(Stored data entries)

*** Begin section ***

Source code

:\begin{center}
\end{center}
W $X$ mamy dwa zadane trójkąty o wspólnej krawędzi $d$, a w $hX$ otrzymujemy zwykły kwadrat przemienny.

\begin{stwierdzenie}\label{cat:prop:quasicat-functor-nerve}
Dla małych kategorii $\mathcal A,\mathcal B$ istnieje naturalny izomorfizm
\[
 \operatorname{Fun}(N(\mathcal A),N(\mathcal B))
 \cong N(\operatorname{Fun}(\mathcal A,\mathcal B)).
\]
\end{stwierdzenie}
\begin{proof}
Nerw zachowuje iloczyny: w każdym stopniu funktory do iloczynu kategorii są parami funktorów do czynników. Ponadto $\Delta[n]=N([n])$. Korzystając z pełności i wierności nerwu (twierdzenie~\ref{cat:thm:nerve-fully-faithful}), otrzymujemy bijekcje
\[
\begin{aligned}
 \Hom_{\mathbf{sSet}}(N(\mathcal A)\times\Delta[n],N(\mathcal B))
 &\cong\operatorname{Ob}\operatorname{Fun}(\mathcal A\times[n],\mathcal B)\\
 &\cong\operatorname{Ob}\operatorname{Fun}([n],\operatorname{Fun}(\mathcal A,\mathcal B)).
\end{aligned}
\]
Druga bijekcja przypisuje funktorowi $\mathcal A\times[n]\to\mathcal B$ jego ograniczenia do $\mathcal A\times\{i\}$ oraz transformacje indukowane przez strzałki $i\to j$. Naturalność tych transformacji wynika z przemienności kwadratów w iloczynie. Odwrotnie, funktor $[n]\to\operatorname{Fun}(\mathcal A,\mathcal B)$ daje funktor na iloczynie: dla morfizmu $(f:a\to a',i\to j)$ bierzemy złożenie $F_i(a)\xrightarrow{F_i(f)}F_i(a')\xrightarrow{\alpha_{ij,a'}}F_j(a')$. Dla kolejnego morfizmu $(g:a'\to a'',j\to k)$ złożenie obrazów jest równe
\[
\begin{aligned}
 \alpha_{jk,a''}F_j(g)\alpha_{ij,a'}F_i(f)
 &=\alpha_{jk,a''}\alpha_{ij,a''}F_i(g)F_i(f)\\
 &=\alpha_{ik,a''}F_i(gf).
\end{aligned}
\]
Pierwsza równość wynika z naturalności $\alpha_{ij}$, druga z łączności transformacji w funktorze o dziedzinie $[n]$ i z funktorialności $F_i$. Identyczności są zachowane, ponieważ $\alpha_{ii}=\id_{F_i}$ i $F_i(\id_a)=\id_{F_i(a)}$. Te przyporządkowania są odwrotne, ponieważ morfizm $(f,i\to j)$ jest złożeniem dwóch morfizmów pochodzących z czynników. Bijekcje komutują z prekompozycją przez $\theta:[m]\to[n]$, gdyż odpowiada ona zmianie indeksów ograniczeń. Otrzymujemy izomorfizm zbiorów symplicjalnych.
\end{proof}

*** End section ***

Work task: Find every line in the records that uses the string "times", then copy it.

Output below:
 \Hom_{\mathbf{sSet}}(N(\mathcal A)\times\Delta[n],N(\mathcal B))
 &\cong\operatorname{Ob}\operatorname{Fun}(\mathcal A\times[n],\mathcal B)\\
Druga bijekcja przypisuje funktorowi $\mathcal A\times[n]\to\mathcal B$ jego ograniczenia do $\mathcal A\times\{i\}$ oraz transformacje indukowane przez strzałki $i\to j$. Naturalność tych transformacji wynika z przemienności kwadratów w iloczynie. Odwrotnie, funktor $[n]\to\operatorname{Fun}(\mathcal A,\mathcal B)$ daje funktor na iloczynie: dla morfizmu $(f:a\to a',i\to j)$ bierzemy złożenie $F_i(a)\xrightarrow{F_i(f)}F_i(a')\xrightarrow{\alpha_{ij,a'}}F_j(a')$. Dla kolejnego morfizmu $(g:a'\to a'',j\to k)$ złożenie obrazów jest równe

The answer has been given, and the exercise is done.